** Work order **
Output every entry below word for word, minus the images.

** Data to process **
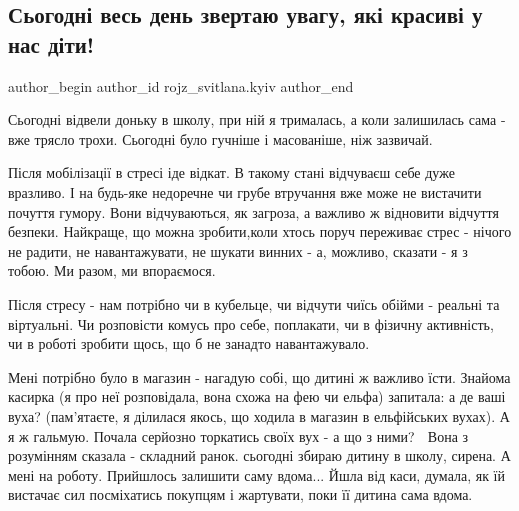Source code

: 
 
 
 
 
 
\subsection{Сьогодні весь день звертаю увагу, які красиві у нас діти!}
\label{sec:16_12_2022.fb.rojz_svitlana.kyiv.2.dity_krasyvi}
 
\ifcmt
 author_begin
   author_id rojz_svitlana.kyiv
 author_end
\fi

Сьогодні відвели доньку в школу, при ній я трималась, а коли залишилась сама -
вже трясло трохи. Сьогодні було гучніше і масованіше, ніж зазвичай. 

Після мобілізації в стресі іде відкат. В такому стані відчуваєш себе дуже
вразливо. І на будь-яке недоречне чи грубе втручання вже може не вистачити
почуття гумору. Вони відчуваються, як загроза, а важливо ж відновити відчуття
безпеки. Найкраще, що можна зробити,коли хтось поруч переживає стрес - нічого
не радити, не навантажувати, не шукати винних - а, можливо, сказати - я з
тобою. Ми разом, ми впораємося. 

Після стресу - нам потрібно чи в кубельце, чи відчути чиїсь обійми - реальні та
віртуальні. Чи розповісти комусь про себе, поплакати, чи в фізичну активність,
чи в роботі зробити щось, що б не занадто навантажувало. 

Мені потрібно було в магазин - нагадую собі, що дитині ж важливо їсти. Знайома
касирка (я про неї розповідала, вона схожа на фею чи ельфа) запитала: а де ваші
вуха? (пам'ятаєте, я ділилася якось, що ходила в магазин в ельфійських вухах).
А я ж гальмую. Почала серйозно торкатись своїх вух - а що з ними? 🙂 Вона з
розумінням  сказала - складний ранок. сьогодні збираю дитину в школу, сирена. А
мені на роботу. Прийшлось залишити саму вдома... Йшла від каси, думала, як їй
вистачає сил посміхатись покупцям і жартувати,  поки її дитина сама вдома. 

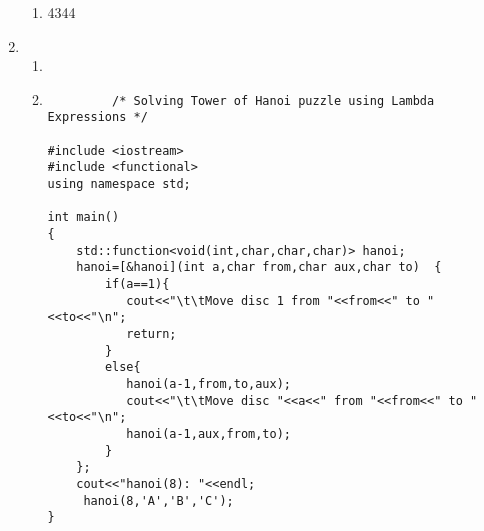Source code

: \documentclass[11pt]{article}
\begin{document}
\begin{enumerate}
\begin{enumerate}
\item 4344
\end{enumerate}
\item
\begin{enumerate}
     \item 
     \item \begin{lstlisting}
         /* Solving Tower of Hanoi puzzle using Lambda Expressions */

#include <iostream>
#include <functional>
using namespace std;

int main()
{
    std::function<void(int,char,char,char)> hanoi;
    hanoi=[&hanoi](int a,char from,char aux,char to)  {
        if(a==1){
           cout<<"\t\tMove disc 1 from "<<from<<" to "<<to<<"\n";
           return;
        }
        else{
           hanoi(a-1,from,to,aux);
           cout<<"\t\tMove disc "<<a<<" from "<<from<<" to "<<to<<"\n";
           hanoi(a-1,aux,from,to);
        }
    };
    cout<<"hanoi(8): "<<endl;
     hanoi(8,'A','B','C');
}
     \end{lstlisting}
 \end{enumerate}
\end{enumerate}
\end{document}
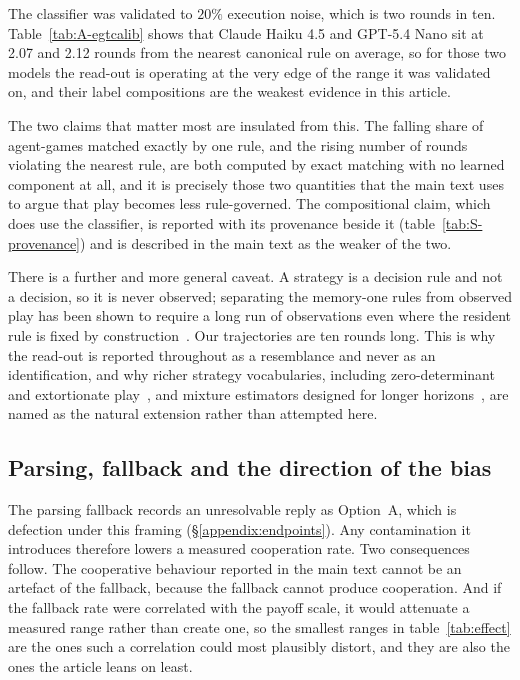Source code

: \documentclass[openacc]{rsproca_new}
\begin{document}
The classifier was validated to $20\%$ execution noise, which is two rounds in
ten. Table~\ref{tab:A-egtcalib} shows that Claude Haiku 4.5 and GPT-5.4 Nano
sit at 2.07 and 2.12 rounds from the nearest canonical rule on average, so for
those two models the read-out is operating at the very edge of the range it was
validated on, and their label compositions are the weakest evidence in this
article.

The two claims that matter most are insulated from this. The falling share of
agent-games matched exactly by one rule, and the rising number of rounds
violating the nearest rule, are both computed by exact matching with no learned
component at all, and it is precisely those two quantities that the main text
uses to argue that play becomes less rule-governed. The compositional claim,
which does use the classifier, is reported with its provenance beside it
(table~\ref{tab:S-provenance}) and is described in the main text as the weaker
of the two.

There is a further and more general caveat. A strategy is a decision rule and
not a decision, so it is never observed; separating the memory-one rules from
observed play has been shown to require a long run of observations even where
the resident rule is fixed by construction~\cite{kim2021win,hilbe2013memory}.
Our trajectories are ten rounds long. This is why the read-out is reported
throughout as a resemblance and never as an identification, and why richer
strategy vocabularies, including zero-determinant and extortionate
play~\cite{pressDyson2012}, and mixture estimators designed for longer
horizons~\cite{fontana2025nicer,inferenceStrategies}, are named as the natural
extension rather than attempted here.

\subsection{Parsing, fallback and the direction of the bias}\label{appendix:robust_parsing}

The parsing fallback records an unresolvable reply as Option~A, which is
defection under this framing (\S\ref{appendix:endpoints}). Any contamination it
introduces therefore lowers a measured cooperation rate. Two consequences
follow. The cooperative behaviour reported in the main text cannot be an
artefact of the fallback, because the fallback cannot produce cooperation. And
if the fallback rate were correlated with the payoff scale, it would attenuate
a measured range rather than create one, so the smallest ranges in
table~\ref{tab:effect} are the ones such a correlation could most plausibly
distort, and they are also the ones the article leans on least.
\end{document}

** Output of the exercise **
Source code

: 
 
 
 
 
 
\subsection{Сьогодні весь день звертаю увагу, які красиві у нас діти!}
\label{sec:16_12_2022.fb.rojz_svitlana.kyiv.2.dity_krasyvi}
 
\ifcmt
 author_begin
   author_id rojz_svitlana.kyiv
 author_end
\fi

Сьогодні відвели доньку в школу, при ній я трималась, а коли залишилась сама -
вже трясло трохи. Сьогодні було гучніше і масованіше, ніж зазвичай. 

Після мобілізації в стресі іде відкат. В такому стані відчуваєш себе дуже
вразливо. І на будь-яке недоречне чи грубе втручання вже може не вистачити
почуття гумору. Вони відчуваються, як загроза, а важливо ж відновити відчуття
безпеки. Найкраще, що можна зробити,коли хтось поруч переживає стрес - нічого
не радити, не навантажувати, не шукати винних - а, можливо, сказати - я з
тобою. Ми разом, ми впораємося. 

Після стресу - нам потрібно чи в кубельце, чи відчути чиїсь обійми - реальні та
віртуальні. Чи розповісти комусь про себе, поплакати, чи в фізичну активність,
чи в роботі зробити щось, що б не занадто навантажувало. 

Мені потрібно було в магазин - нагадую собі, що дитині ж важливо їсти. Знайома
касирка (я про неї розповідала, вона схожа на фею чи ельфа) запитала: а де ваші
вуха? (пам'ятаєте, я ділилася якось, що ходила в магазин в ельфійських вухах).
А я ж гальмую. Почала серйозно торкатись своїх вух - а що з ними? 🙂 Вона з
розумінням  сказала - складний ранок. сьогодні збираю дитину в школу, сирена. А
мені на роботу. Прийшлось залишити саму вдома... Йшла від каси, думала, як їй
вистачає сил посміхатись покупцям і жартувати,  поки її дитина сама вдома. 

Source code

: \documentclass[11pt]{article}
\begin{document}
\begin{enumerate}
\begin{enumerate}
\item 4344
\end{enumerate}
\item
\begin{enumerate}
     \item 
     \item \begin{lstlisting}
         /* Solving Tower of Hanoi puzzle using Lambda Expressions */

#include <iostream>
#include <functional>
using namespace std;

int main()
{
    std::function<void(int,char,char,char)> hanoi;
    hanoi=[&hanoi](int a,char from,char aux,char to)  {
        if(a==1){
           cout<<"\t\tMove disc 1 from "<<from<<" to "<<to<<"\n";
           return;
        }
        else{
           hanoi(a-1,from,to,aux);
           cout<<"\t\tMove disc "<<a<<" from "<<from<<" to "<<to<<"\n";
           hanoi(a-1,aux,from,to);
        }
    };
    cout<<"hanoi(8): "<<endl;
     hanoi(8,'A','B','C');
}
     \end{lstlisting}
 \end{enumerate}
\end{enumerate}
\end{document}
Source code

: \documentclass[openacc]{rsproca_new}
\begin{document}
The classifier was validated to $20\%$ execution noise, which is two rounds in
ten. Table~\ref{tab:A-egtcalib} shows that Claude Haiku 4.5 and GPT-5.4 Nano
sit at 2.07 and 2.12 rounds from the nearest canonical rule on average, so for
those two models the read-out is operating at the very edge of the range it was
validated on, and their label compositions are the weakest evidence in this
article.

The two claims that matter most are insulated from this. The falling share of
agent-games matched exactly by one rule, and the rising number of rounds
violating the nearest rule, are both computed by exact matching with no learned
component at all, and it is precisely those two quantities that the main text
uses to argue that play becomes less rule-governed. The compositional claim,
which does use the classifier, is reported with its provenance beside it
(table~\ref{tab:S-provenance}) and is described in the main text as the weaker
of the two.

There is a further and more general caveat. A strategy is a decision rule and
not a decision, so it is never observed; separating the memory-one rules from
observed play has been shown to require a long run of observations even where
the resident rule is fixed by construction~\cite{kim2021win,hilbe2013memory}.
Our trajectories are ten rounds long. This is why the read-out is reported
throughout as a resemblance and never as an identification, and why richer
strategy vocabularies, including zero-determinant and extortionate
play~\cite{pressDyson2012}, and mixture estimators designed for longer
horizons~\cite{fontana2025nicer,inferenceStrategies}, are named as the natural
extension rather than attempted here.

\subsection{Parsing, fallback and the direction of the bias}\label{appendix:robust_parsing}

The parsing fallback records an unresolvable reply as Option~A, which is
defection under this framing (\S\ref{appendix:endpoints}). Any contamination it
introduces therefore lowers a measured cooperation rate. Two consequences
follow. The cooperative behaviour reported in the main text cannot be an
artefact of the fallback, because the fallback cannot produce cooperation. And
if the fallback rate were correlated with the payoff scale, it would attenuate
a measured range rather than create one, so the smallest ranges in
table~\ref{tab:effect} are the ones such a correlation could most plausibly
distort, and they are also the ones the article leans on least.
\end{document}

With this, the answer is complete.